▶ AIM OF THE EXERCISE: Search the listing below, and show each line that includes the word "frequency".

▬▬▬▬▬▬▬▬▬▬

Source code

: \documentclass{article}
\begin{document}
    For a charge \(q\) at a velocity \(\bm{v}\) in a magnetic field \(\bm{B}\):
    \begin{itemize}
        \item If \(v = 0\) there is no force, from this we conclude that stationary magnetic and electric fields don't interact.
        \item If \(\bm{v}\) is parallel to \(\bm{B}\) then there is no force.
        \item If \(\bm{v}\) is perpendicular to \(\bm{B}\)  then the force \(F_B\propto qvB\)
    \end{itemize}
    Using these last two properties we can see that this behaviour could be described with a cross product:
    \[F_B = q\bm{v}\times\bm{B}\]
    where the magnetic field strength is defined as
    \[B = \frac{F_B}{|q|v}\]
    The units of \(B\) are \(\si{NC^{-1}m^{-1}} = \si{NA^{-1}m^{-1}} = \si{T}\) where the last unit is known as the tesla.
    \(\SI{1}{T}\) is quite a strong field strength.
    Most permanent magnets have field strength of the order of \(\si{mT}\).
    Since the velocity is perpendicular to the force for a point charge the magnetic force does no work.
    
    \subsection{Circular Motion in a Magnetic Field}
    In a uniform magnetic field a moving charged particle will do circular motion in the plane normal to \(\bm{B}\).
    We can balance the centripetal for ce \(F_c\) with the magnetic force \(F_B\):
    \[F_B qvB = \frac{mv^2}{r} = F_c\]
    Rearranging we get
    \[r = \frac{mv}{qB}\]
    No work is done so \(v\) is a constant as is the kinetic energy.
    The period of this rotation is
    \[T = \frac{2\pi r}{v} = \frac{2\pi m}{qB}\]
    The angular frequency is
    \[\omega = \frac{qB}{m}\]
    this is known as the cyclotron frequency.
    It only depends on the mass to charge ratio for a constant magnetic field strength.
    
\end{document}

▬▬▬▬▬▬▬▬▬▬

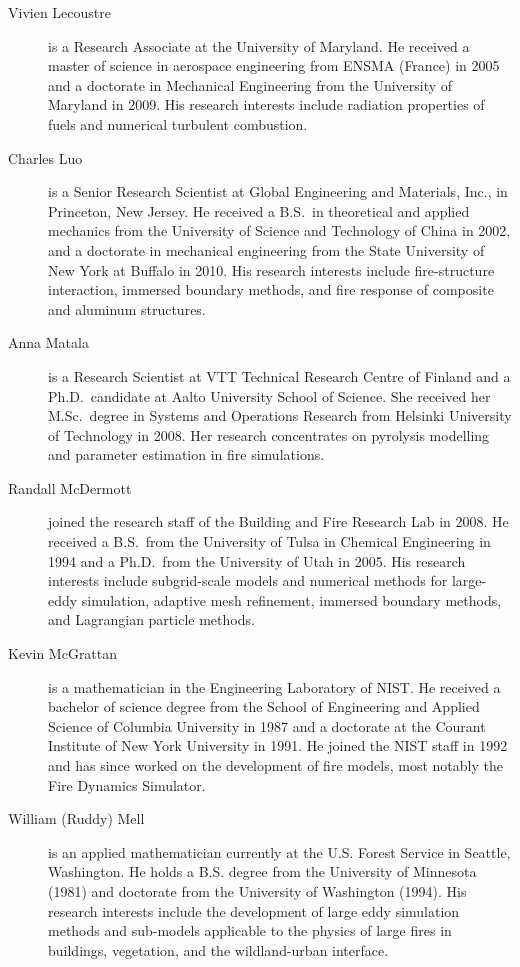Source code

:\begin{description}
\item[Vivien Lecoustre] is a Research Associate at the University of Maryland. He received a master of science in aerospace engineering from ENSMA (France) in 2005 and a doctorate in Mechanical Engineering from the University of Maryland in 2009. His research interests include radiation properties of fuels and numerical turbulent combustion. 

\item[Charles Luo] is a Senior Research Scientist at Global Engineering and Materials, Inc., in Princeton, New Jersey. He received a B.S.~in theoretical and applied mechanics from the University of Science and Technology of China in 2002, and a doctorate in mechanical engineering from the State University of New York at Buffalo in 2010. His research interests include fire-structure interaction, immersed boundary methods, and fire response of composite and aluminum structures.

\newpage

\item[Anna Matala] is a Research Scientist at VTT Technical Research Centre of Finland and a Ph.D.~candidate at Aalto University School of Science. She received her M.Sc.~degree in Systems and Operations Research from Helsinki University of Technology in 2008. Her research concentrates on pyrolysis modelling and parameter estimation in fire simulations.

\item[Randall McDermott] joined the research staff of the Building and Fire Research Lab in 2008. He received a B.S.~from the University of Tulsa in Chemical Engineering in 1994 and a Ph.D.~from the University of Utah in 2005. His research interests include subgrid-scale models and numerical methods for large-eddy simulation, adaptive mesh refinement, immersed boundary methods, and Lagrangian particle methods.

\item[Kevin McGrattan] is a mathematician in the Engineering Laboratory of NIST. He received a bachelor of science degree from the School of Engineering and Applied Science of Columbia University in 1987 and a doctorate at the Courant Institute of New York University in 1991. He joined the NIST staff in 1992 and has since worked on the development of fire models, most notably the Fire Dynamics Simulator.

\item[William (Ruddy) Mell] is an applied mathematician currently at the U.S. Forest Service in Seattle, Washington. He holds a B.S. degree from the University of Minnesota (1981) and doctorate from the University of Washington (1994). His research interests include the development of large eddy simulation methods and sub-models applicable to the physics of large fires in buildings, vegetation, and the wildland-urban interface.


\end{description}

▬▬▬▬▬▬▬▬▬▬

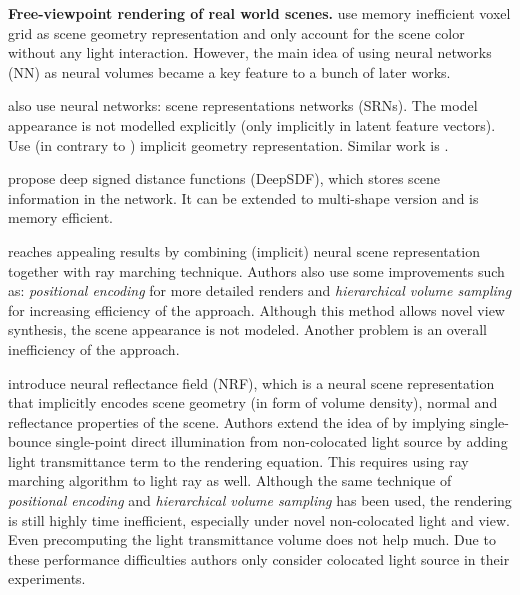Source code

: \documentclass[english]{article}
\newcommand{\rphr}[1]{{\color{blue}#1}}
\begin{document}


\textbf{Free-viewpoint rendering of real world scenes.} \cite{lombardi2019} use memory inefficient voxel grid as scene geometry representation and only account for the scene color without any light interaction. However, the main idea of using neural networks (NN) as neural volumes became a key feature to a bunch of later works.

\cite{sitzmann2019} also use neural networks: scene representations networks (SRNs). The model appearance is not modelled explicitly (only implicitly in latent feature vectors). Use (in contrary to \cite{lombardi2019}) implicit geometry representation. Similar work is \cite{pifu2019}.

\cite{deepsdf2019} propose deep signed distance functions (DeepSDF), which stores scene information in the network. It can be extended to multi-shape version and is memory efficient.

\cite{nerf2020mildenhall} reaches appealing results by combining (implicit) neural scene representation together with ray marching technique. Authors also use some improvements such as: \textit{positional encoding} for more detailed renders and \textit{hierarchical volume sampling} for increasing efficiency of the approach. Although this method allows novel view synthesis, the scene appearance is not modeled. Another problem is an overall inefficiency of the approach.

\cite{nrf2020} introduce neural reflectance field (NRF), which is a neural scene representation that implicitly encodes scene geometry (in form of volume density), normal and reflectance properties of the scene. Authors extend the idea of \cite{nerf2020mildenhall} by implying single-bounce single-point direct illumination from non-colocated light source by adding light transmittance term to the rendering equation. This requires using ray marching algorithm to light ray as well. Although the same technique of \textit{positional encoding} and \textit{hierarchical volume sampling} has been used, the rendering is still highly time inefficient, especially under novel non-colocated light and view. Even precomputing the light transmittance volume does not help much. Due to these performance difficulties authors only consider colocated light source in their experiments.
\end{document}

▬▬▬▬▬▬▬▬▬▬

▶ WRITTEN SOLUTION:
    The angular frequency is
    this is known as the cyclotron frequency.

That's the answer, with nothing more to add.